Data records
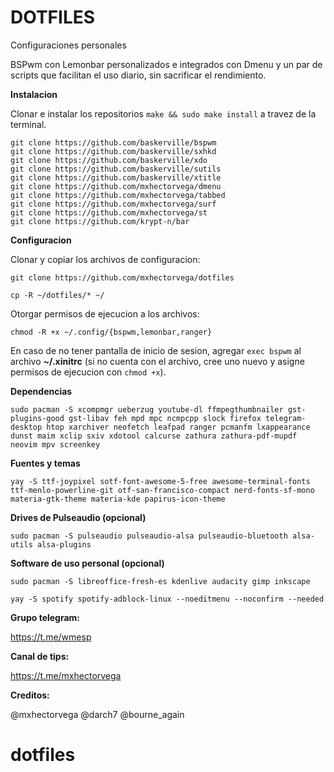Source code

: # DOTFILES
Configuraciones personales

BSPwm con Lemonbar personalizados e integrados con Dmenu y un par de scripts que facilitan el uso diario, sin sacrificar el rendimiento.

**Instalacion**

Clonar e instalar los repositorios `make && sudo make install` a travez de la terminal.

```
git clone https://github.com/baskerville/bspwm
git clone https://github.com/baskerville/sxhkd
git clone https://github.com/baskerville/xdo
git clone https://github.com/baskerville/sutils
git clone https://github.com/baskerville/xtitle
git clone https://github.com/mxhectorvega/dmenu
git clone https://github.com/mxhectorvega/tabbed
git clone https://github.com/mxhectorvega/surf
git clone https://github.com/mxhectorvega/st
git clone https://github.com/krypt-n/bar
```
**Configuracion**

Clonar y copiar los archivos de configuracion:

```
git clone https://github.com/mxhectorvega/dotfiles

cp -R ~/dotfiles/* ~/
```

Otorgar permisos de ejecucion a los archivos:

```
chmod -R +x ~/.config/{bspwm,lemonbar,ranger}
```

En caso de no tener pantalla de inicio de sesion, agregar `exec bspwm` al
archivo **~/.xinitrc** (si no cuenta con el archivo, cree uno nuevo y asigne
permisos de ejecucion con `chmod +x`).

**Dependencias**

```
sudo pacman -S xcompmgr ueberzug youtube-dl ffmpegthumbnailer gst-plugins-good gst-libav feh mpd mpc ncmpcpp slock firefox telegram-desktop htop xarchiver neofetch leafpad ranger pcmanfm lxappearance dunst maim xclip sxiv xdotool calcurse zathura zathura-pdf-mupdf neovim mpv screenkey
```

**Fuentes y temas**

```
yay -S ttf-joypixel sotf-font-awesome-5-free awesome-terminal-fonts ttf-menlo-powerline-git otf-san-francisco-compact nerd-fonts-sf-mono materia-gtk-theme materia-kde papirus-icon-theme
```

**Drives de Pulseaudio (opcional)**

```
sudo pacman -S pulseaudio pulseaudio-alsa pulseaudio-bluetooth alsa-utils alsa-plugins
```

**Software de uso personal (opcional)**

```
sudo pacman -S libreoffice-fresh-es kdenlive audacity gimp inkscape

yay -S spotify spotify-adblock-linux --noeditmenu --noconfirm --needed
```

**Grupo telegram:**

https://t.me/wmesp

**Canal de tips:**

https://t.me/mxhectorvega

**Creditos:**

@mxhectorvega @darch7 @bourne_again
# dotfiles
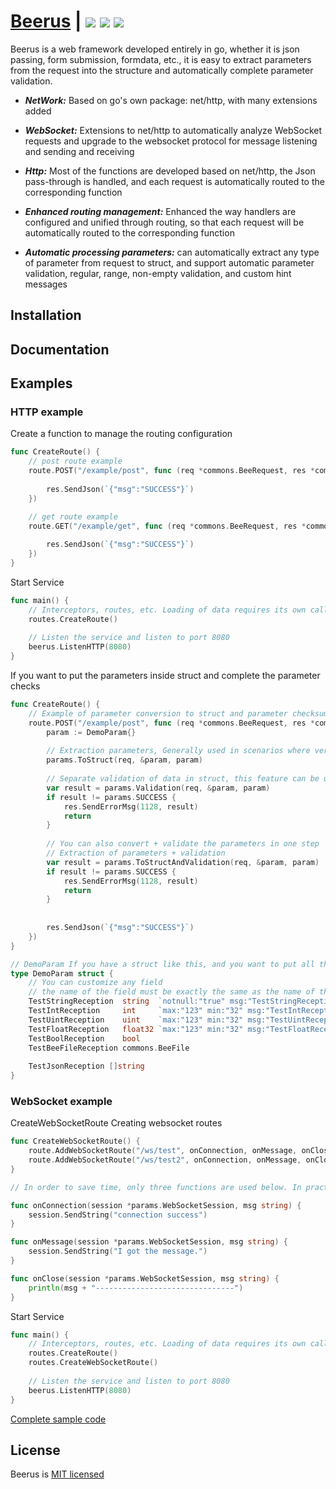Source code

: # [Beerus](https://www.ww.com) | <img src="https://img.shields.io/badge/licenes-MIT-brightgreen.svg"/> <img src="https://img.shields.io/badge/golang-1.17.3-brightgreen.svg"/> <img src="https://img.shields.io/badge/release-master-brightgreen.svg"/>

Beerus is a web framework developed entirely in go, 
whether it is json passing, form submission, formdata, etc., 
it is easy to extract parameters from the request into the structure and automatically complete parameter validation.

- ***NetWork:*** Based on go's own package: net/http, with many extensions added

- ***WebSocket:*** Extensions to net/http to automatically analyze WebSocket requests and upgrade to the websocket protocol for message listening and sending and receiving

- ***Http:*** Most of the functions are developed based on net/http, the Json pass-through is handled, and each request is automatically routed to the corresponding function

- ***Enhanced routing management:*** Enhanced the way handlers are configured and unified through routing, so that each request will be automatically routed to the corresponding function

- ***Automatic processing parameters:*** can automatically extract any type of parameter from request to struct, and support automatic parameter validation, regular, range, non-empty validation, and custom hint messages


## Installation

## Documentation

## Examples

### HTTP example

Create a function to manage the routing configuration

```go
func CreateRoute() {
	// post route example
    route.POST("/example/post", func (req *commons.BeeRequest, res *commons.BeeResponse) {
        
        res.SendJson(`{"msg":"SUCCESS"}`)
    })

    // get route example
    route.GET("/example/get", func (req *commons.BeeRequest, res *commons.BeeResponse) {
    
        res.SendJson(`{"msg":"SUCCESS"}`)
    })
}
```

Start Service

```go
func main() {
    // Interceptors, routes, etc. Loading of data requires its own calls
    routes.CreateRoute()
    
    // Listen the service and listen to port 8080
    beerus.ListenHTTP(8080)
}
```

If you want to put the parameters inside struct and complete the parameter checks

```go
func CreateRoute() {
    // Example of parameter conversion to struct and parameter checksum
    route.POST("/example/post", func (req *commons.BeeRequest, res *commons.BeeResponse) {
        param := DemoParam{}
        
        // Extraction parameters, Generally used in scenarios where verification is not required or you want to verify manually
        params.ToStruct(req, &param, param)
        
        // Separate validation of data in struct, this feature can be used independently in any case and is not limited to the routing layer.
        var result = params.Validation(req, &param, param)
        if result != params.SUCCESS {
            res.SendErrorMsg(1128, result)
            return
        }
        
        // You can also convert + validate the parameters in one step
        // Extraction of parameters + validation
        var result = params.ToStructAndValidation(req, &param, param)
        if result != params.SUCCESS {
            res.SendErrorMsg(1128, result)
            return
        }
        
        
        res.SendJson(`{"msg":"SUCCESS"}`)
    })
}

// DemoParam If you have a struct like this, and you want to put all the parameters from the request into this struct
type DemoParam struct {
    // You can customize any field
    // the name of the field must be exactly the same as the name of the requested parameter, and is case-sensitive
    TestStringReception  string  `notnull:"true" msg:"TestStringReception Cannot be empty" routes:"/example/put"`
    TestIntReception     int     `max:"123" min:"32" msg:"TestIntReception The value range must be between 32 - 123" routes:"/example/post"`
    TestUintReception    uint    `max:"123" min:"32" msg:"TestUintReception The value range must be between 32 - 123"`
    TestFloatReception   float32 `max:"123" min:"32" msg:"TestFloatReception The value range must be between 32 - 123"`
    TestBoolReception    bool
    TestBeeFileReception commons.BeeFile
    
    TestJsonReception []string
}
```

### WebSocket example

CreateWebSocketRoute Creating websocket routes

```go
func CreateWebSocketRoute() {
	route.AddWebSocketRoute("/ws/test", onConnection, onMessage, onClose)
	route.AddWebSocketRoute("/ws/test2", onConnection, onMessage, onClose)
}

// In order to save time, only three functions are used below. In practice, you can configure a set of functions for each route

func onConnection(session *params.WebSocketSession, msg string) {
	session.SendString("connection success")
}

func onMessage(session *params.WebSocketSession, msg string) {
	session.SendString("I got the message.")
}

func onClose(session *params.WebSocketSession, msg string) {
    println(msg + "-------------------------------")
}
```

Start Service

```go
func main() {
    // Interceptors, routes, etc. Loading of data requires its own calls
    routes.CreateRoute()
    routes.CreateWebSocketRoute()
    
    // Listen the service and listen to port 8080
    beerus.ListenHTTP(8080)
}
```

[Complete sample code](https://github.com/yuyenews/Beerus/tree/master/example)

## License

Beerus is [MIT licensed](https://github.com/yuyenews/Beerus/blob/master/LICENSE)
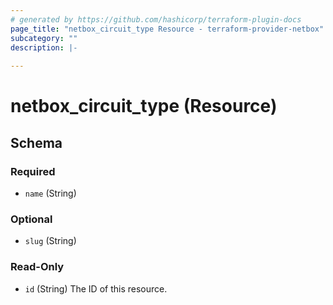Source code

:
 ```yaml
---
# generated by https://github.com/hashicorp/terraform-plugin-docs
page_title: "netbox_circuit_type Resource - terraform-provider-netbox"
subcategory: ""
description: |-
  
---
```


# netbox_circuit_type (Resource)





<!-- schema generated by tfplugindocs -->
## Schema

### Required

- `name` (String)

### Optional

- `slug` (String)

### Read-Only

- `id` (String) The ID of this resource.


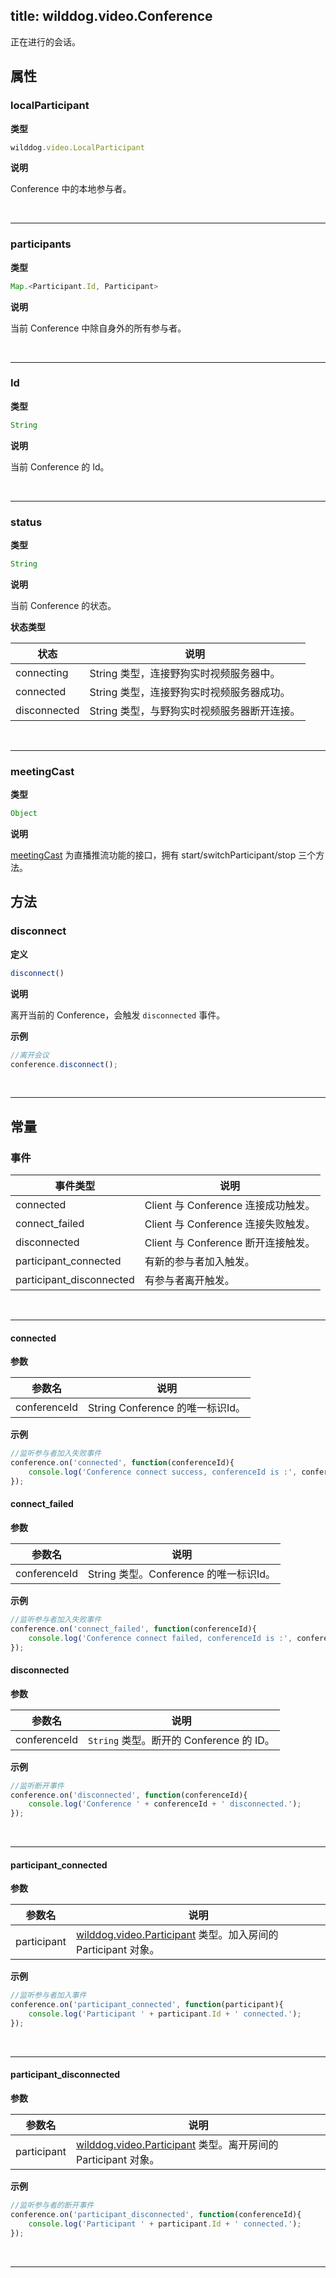 ﻿
title: wilddog.video.Conference
---

正在进行的会话。

## 属性

### localParticipant

**类型**

```js
wilddog.video.LocalParticipant
```

**说明**

Conference 中的本地参与者。

</br>

---

### participants

**类型**

```js
Map.<Participant.Id, Participant>
```

**说明**

当前 Conference 中除自身外的所有参与者。

</br>

---

### Id

**类型**

```js
String
```

**说明**

当前 Conference 的 Id。

</br>

---

### status

**类型**

```js
String
```

**说明**

当前 Conference 的状态。

**状态类型**

| 状态 | 说明 |
|---|---|
| connecting | String 类型，连接野狗实时视频服务器中。|
| connected | String 类型，连接野狗实时视频服务器成功。|
| disconnected | String 类型，与野狗实时视频服务器断开连接。|

</br>

---

### meetingCast

**类型**

```js
Object
```

**说明**

[meetingCast](/api/video/web/meetingCast.html) 为直播推流功能的接口，拥有 start/switchParticipant/stop 三个方法。

## 方法

### disconnect

**定义**

```js
disconnect()
```

**说明**

离开当前的 Conference，会触发 `disconnected` 事件。

**示例**

```js
//离开会议
conference.disconnect();
```

</br>

---

## 常量

### 事件

| 事件类型 | 说明                            |
| -------- | ------------------------------- |
| connected | Client 与 Conference 连接成功触发。 |
| connect_failed | Client 与 Conference 连接失败触发。|
| disconnected | Client 与 Conference 断开连接触发。 |
| participant_connected | 有新的参与者加入触发。 |
| participant_disconnected | 有参与者离开触发。 |

</br>

---

#### connected

**参数**

| 参数名 | 说明 |
|---|---|
| conferenceId | String Conference 的唯一标识Id。|

**示例**

```js
//监听参与者加入失败事件
conference.on('connected', function(conferenceId){
    console.log('Conference connect success, conferenceId is :', conferenceId);
});
```

#### connect_failed

**参数**

| 参数名 | 说明 |
|---|---|
| conferenceId | String 类型。Conference 的唯一标识Id。|

**示例**

```js
//监听参与者加入失败事件
conference.on('connect_failed', function(conferenceId){
    console.log('Conference connect failed, conferenceId is :', conferenceId);
});
```

#### disconnected

**参数**

| 参数名 | 说明 |
|---|---|
| conferenceId | `String` 类型。断开的 Conference 的 ID。|

**示例**

```js
//监听断开事件
conference.on('disconnected', function(conferenceId){
    console.log('Conference ' + conferenceId + ' disconnected.');
});
```

</br>

---

#### participant_connected

**参数**

| 参数名 | 说明 |
|---|---|
| participant | [wilddog.video.Participant](/api/video/web/participant.html) 类型。加入房间的 Participant 对象。|

**示例**

```js
//监听参与者加入事件
conference.on('participant_connected', function(participant){
    console.log('Participant ' + participant.Id + ' connected.');
});
```

</br>

---

#### participant_disconnected

**参数**

| 参数名 | 说明 |
|---|---|
| participant | [wilddog.video.Participant](/api/video/web/participant.html) 类型。离开房间的 Participant 对象。|

**示例**

```js
//监听参与者的断开事件
conference.on('participant_disconnected', function(conferenceId){
    console.log('Participant ' + participant.Id + ' connected.');
});
```

</br>

---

TASK TO COMPLETE
All lines above that include the word "session" must be copied into the answer.

ANSWER BOX
func onConnection(session *params.WebSocketSession, msg string) {
	session.SendString("connection success")
func onMessage(session *params.WebSocketSession, msg string) {
	session.SendString("I got the message.")
func onClose(session *params.WebSocketSession, msg string) {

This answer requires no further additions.